If your company does not have audit exempt status or voluntarily undertakes a statutory audit, be aware that your company auditor is legally required to report a breach of the director loan legislation to the ODCE.

Tax Implications

 

1)     BENEFIT IN KIND

If a loan is provided to a director on an interest free basis, or at interest rate lower than Revenue specified interest rates, the loan is considered to be a Benefit In Kind upon which PAYE/PRSI/USC charges apply.

Revenue’s specified interest rates (in 2014) are:

  • 4% if the loan you plan to take from the company is used to purchase a property which will become your principal private residence
  • 13.5% for loans used for all other purposes

These specified interest rates are set by Revenue and are subject to possible change each year.

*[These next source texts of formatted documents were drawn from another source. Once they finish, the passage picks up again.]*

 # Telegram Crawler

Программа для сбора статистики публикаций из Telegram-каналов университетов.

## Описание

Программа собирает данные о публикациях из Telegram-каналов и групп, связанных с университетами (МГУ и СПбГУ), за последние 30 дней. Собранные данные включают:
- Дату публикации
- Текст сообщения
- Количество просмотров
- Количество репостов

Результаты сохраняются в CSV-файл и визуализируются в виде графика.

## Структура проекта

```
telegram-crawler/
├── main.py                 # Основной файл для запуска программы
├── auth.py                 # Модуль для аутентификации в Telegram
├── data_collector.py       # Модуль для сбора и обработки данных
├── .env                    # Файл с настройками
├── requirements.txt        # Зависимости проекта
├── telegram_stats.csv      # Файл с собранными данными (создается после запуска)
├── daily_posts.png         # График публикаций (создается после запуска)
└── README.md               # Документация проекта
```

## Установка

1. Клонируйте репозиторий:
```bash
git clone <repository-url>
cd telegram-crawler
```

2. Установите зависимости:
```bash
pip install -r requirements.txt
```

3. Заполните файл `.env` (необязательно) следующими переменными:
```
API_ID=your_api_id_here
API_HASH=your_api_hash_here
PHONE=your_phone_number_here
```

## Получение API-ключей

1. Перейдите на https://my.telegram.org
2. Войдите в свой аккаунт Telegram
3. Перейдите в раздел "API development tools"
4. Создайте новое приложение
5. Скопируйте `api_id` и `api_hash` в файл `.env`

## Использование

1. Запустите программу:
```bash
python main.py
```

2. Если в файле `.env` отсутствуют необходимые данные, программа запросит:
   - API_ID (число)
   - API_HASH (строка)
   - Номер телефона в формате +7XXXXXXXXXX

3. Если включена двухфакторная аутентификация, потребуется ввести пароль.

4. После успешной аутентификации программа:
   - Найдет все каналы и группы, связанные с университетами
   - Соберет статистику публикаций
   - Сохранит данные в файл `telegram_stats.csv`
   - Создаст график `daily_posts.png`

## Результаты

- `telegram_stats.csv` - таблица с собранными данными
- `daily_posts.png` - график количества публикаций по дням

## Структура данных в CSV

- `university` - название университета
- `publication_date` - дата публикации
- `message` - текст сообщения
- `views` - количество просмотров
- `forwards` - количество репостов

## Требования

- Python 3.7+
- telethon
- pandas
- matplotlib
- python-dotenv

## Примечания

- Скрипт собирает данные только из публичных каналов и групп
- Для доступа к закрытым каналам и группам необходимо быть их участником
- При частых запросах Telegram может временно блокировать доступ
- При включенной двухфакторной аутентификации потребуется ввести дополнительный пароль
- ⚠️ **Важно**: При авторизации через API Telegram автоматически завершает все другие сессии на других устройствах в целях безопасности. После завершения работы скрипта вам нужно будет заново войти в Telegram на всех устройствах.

If a company provides a loan to a director at an interest rate below these specified rates (including zero %), a Benefit In Kind arises on the shortfall between the Revenue specified rates and the amount being paid by the director. PAYE/PRSI/USC must be paid on the Benefit In Kind.

If a director does pay interest to the company, this is treated as taxable income for the company. Income from interest (and other similar “passive” income sources) is taxed at a 25% corporation tax rate. Therefore a tax liability of 25% of the annual interest charge may arise for the company; assuming that the company has no losses to offset against the interest income.

 

2) CORPORATION TAX

The company would also need to pay over to Revenue an amount of the loan advanced to the director. Essentially the loan is deemed to have been made to the director under the deduction of income tax at 20%. That is, the amount that was physically loaned represents 80% of a deemed total loan. The remaining 20% must be paid to the Revenue when the company files its corporation tax return.

By way of illustration:

To calculate the amount of tax payable on a loan, you simply multiply the loan amount by 20/80. Say your company lends you €100,000. The amount of tax which must be paid over by the company is €100,000 x 20/80 = €25,000.

This money can be reclaimed from Revenue as the loan is repaid by the director. This reclaim is made on an annual basis via the company corporation tax return.

By way of illustration:

To calculate how much of this tax can be refunded, you simply multiply the amount of the loan which was repaid by 20/80. Say in a particular year, you repaid €20,000 of the loan to the company. The amount of tax which can be repaid to the company from Revenue is €20,000 x 20/80 = €5,000.

Why are there strict rules surrounding directors taking loans from their company?

 

Given the special position within companies which directors hold, it could be easy for directors to potentially enter into transactions with their companies which would result in them placing their interests before those of the company and its stakeholders. Therefore protections are required. As mentioned above, restrictions on company loans also apply to persons connected with directors to avoid any circumvention of the rules using a close third party.